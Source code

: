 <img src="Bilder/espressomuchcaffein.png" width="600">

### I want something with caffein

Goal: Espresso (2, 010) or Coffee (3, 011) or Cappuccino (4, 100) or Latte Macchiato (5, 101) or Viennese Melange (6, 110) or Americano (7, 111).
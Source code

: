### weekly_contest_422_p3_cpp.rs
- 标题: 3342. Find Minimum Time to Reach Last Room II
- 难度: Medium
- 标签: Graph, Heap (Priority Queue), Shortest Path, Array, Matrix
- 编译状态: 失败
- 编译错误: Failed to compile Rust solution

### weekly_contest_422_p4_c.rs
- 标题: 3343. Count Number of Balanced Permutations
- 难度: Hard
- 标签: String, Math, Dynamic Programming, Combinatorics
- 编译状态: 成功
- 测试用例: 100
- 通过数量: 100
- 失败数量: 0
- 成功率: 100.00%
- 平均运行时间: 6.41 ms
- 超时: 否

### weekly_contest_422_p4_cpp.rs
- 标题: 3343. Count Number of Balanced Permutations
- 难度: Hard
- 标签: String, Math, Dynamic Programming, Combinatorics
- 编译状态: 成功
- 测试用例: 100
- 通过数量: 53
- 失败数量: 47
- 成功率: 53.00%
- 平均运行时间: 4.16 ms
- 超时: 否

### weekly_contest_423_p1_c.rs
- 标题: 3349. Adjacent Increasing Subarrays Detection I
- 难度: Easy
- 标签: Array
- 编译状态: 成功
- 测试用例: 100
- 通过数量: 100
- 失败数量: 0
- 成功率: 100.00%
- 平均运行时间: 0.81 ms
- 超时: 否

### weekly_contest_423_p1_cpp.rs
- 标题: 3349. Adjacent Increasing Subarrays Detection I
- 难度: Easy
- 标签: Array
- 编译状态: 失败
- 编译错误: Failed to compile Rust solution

TRY IT =
Copy out every record above once more, precisely as written.

OUTPUT =
Source code

: <img src="Bilder/espressomuchcaffein.png" width="600">

### I want something with caffein

Goal: Espresso (2, 010) or Coffee (3, 011) or Cappuccino (4, 100) or Latte Macchiato (5, 101) or Viennese Melange (6, 110) or Americano (7, 111).
Source code

:### weekly_contest_422_p3_cpp.rs
- 标题: 3342. Find Minimum Time to Reach Last Room II
- 难度: Medium
- 标签: Graph, Heap (Priority Queue), Shortest Path, Array, Matrix
- 编译状态: 失败
- 编译错误: Failed to compile Rust solution

### weekly_contest_422_p4_c.rs
- 标题: 3343. Count Number of Balanced Permutations
- 难度: Hard
- 标签: String, Math, Dynamic Programming, Combinatorics
- 编译状态: 成功
- 测试用例: 100
- 通过数量: 100
- 失败数量: 0
- 成功率: 100.00%
- 平均运行时间: 6.41 ms
- 超时: 否

### weekly_contest_422_p4_cpp.rs
- 标题: 3343. Count Number of Balanced Permutations
- 难度: Hard
- 标签: String, Math, Dynamic Programming, Combinatorics
- 编译状态: 成功
- 测试用例: 100
- 通过数量: 53
- 失败数量: 47
- 成功率: 53.00%
- 平均运行时间: 4.16 ms
- 超时: 否

### weekly_contest_423_p1_c.rs
- 标题: 3349. Adjacent Increasing Subarrays Detection I
- 难度: Easy
- 标签: Array
- 编译状态: 成功
- 测试用例: 100
- 通过数量: 100
- 失败数量: 0
- 成功率: 100.00%
- 平均运行时间: 0.81 ms
- 超时: 否

### weekly_contest_423_p1_cpp.rs
- 标题: 3349. Adjacent Increasing Subarrays Detection I
- 难度: Easy
- 标签: Array
- 编译状态: 失败
- 编译错误: Failed to compile Rust solution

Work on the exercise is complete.